Leptomeningeal disease (LMD) is a devastating complication of advanced solid tumors with limited prognostic and response-assessment tools. Because LMD molecular evolution is frequently compartmentalized behind CNS barriers, cerebrospinal fluid (CSF) circulating tumor DNA (ctDNA) may provide CNS-specific molecular readouts of disease activity. We evaluated whether baseline CSF ctDNA profiles and longitudinal ctDNA kinetics associate with survival in LMD.

Methods

We performed a systematic review and meta-analysis (PROSPERO CRD420251068543) of Embase, PubMed, Cochrane CENTRAL, WHO ICTRP, ClinicalTrials.gov, Europe PMC, and Web of Science from inception through June 2025. Eligible studies included adults with solid-tumor LMD undergoing anti-cancer therapy with CSF ctDNA assessed at baseline and/or serially and reported associations with overall survival (OS) and/or progression-free survival (PFS). Random-effects models pooled hazard ratios (HRs). Longitudinal studies were analyzed separately due to limited availability.

Results

Fourteen studies (n = 963) evaluated baseline CSF ctDNA and two studies (n = 26) evaluated longitudinal kinetics. Adverse (non-reference) baseline ctDNA status (e.g., EGFR mutation positive vs. negative) was associated with inferior OS (pooled HR 2.40, 95% CI 1.73–3.33; I²=36.6%) and PFS (pooled HR 2.45, 95% CI 1.36–4.44; I²=15.5%). Longitudinally, increasing CSF ctDNA variant allele fraction was associated with worse OS (pooled HR 4.11, 95% CI 1.25–13.48; I²=8.5%).

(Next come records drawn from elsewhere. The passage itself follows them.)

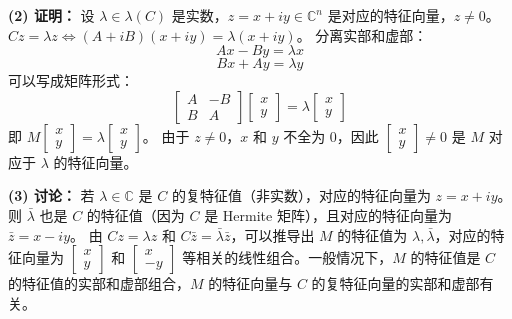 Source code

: \documentclass{article}
\begin{document}
\textbf{(2) 证明：}
设 \(\lambda \in \lambda(C)\) 是实数，\(z = x + iy \in \mathbb{C}^n\) 是对应的特征向量，\(z \neq 0\)。
\(Cz = \lambda z \iff (A + iB)(x + iy) = \lambda(x + iy)\)。
分离实部和虚部：
\[
 Ax - By = \lambda x 
\]
\[
 Bx + Ay = \lambda y 
\]
可以写成矩阵形式：
\[
 \begin{bmatrix} A & -B \\ B & A \end{bmatrix} \begin{bmatrix} x \\ y \end{bmatrix} = \lambda \begin{bmatrix} x \\ y \end{bmatrix} 
\]
即 \(M \begin{bmatrix} x \\ y \end{bmatrix} = \lambda \begin{bmatrix} x \\ y \end{bmatrix}\)。
由于 \(z \neq 0\)，\(x\) 和 \(y\) 不全为 0，因此 \(\begin{bmatrix} x \\ y \end{bmatrix} \neq 0\) 是 \(M\) 对应于 \(\lambda\) 的特征向量。

\textbf{(3) 讨论：}
若 \(\lambda \in \mathbb{C}\) 是 \(C\) 的复特征值（非实数），对应的特征向量为 \(z = x + iy\)。
则 \(\bar{\lambda}\) 也是 \(C\) 的特征值（因为 \(C\) 是 Hermite 矩阵），且对应的特征向量为 \(\bar{z} = x - iy\)。
由 \(Cz = \lambda z\) 和 \(C\bar{z} = \bar{\lambda} \bar{z}\)，可以推导出 \(M\) 的特征值为 \(\lambda, \bar{\lambda}\)，对应的特征向量为 \(\begin{bmatrix} x \\ y \end{bmatrix}\) 和 \(\begin{bmatrix} x \\ -y \end{bmatrix}\) 等相关的线性组合。一般情况下，\(M\) 的特征值是 \(C\) 的特征值的实部和虚部组合，\(M\) 的特征向量与 \(C\) 的复特征向量的实部和虚部有关。
\end{document}
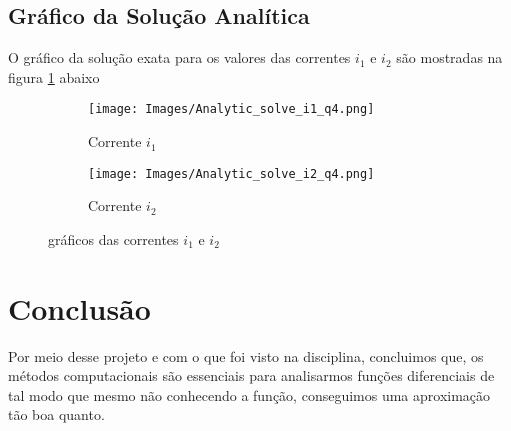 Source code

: \documentclass[12pt]{article}
\begin{document}
\subsection{Gráfico da Solução Analítica}
O gráfico da solução exata para os valores das correntes $i_1$ e $i_2$ são mostradas na figura \ref{i:i1i2} abaixo

\begin{figure}[H]
\begin{subfigure}{.4\textwidth}
  \centering
  \texttt{[image: Images/Analytic\_solve\_i1\_q4.png]}
  \caption{Corrente $i_1$}
\end{subfigure}
\begin{subfigure}{.4\textwidth}
  \centering
  \texttt{[image: Images/Analytic\_solve\_i2\_q4.png]}
  \caption{Corrente $i_2$}
\end{subfigure}

\caption{gráficos das correntes $i_1$ e $i_2$}
\label{i:i1i2}
\end{figure}

\section{Conclusão}
Por meio desse projeto e com o que foi visto na disciplina, concluimos que, os métodos computacionais são essenciais para analisarmos funções diferenciais de tal modo que mesmo não conhecendo a função, conseguimos uma aproximação tão boa quanto.
\end{document}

Across longitudinal reports, serial CSF ctDNA measurements tracked progression and response.

Conclusion

Baseline and serial CSF ctDNA measurements are associated with survival outcomes in LMD and may complement clinical and radiographic assessment. These findings support prospective, standardized, multi-timepoint CSF ctDNA studies in LMD and warrant CSF-access–enabled monitoring to inform therapeutic adaptation.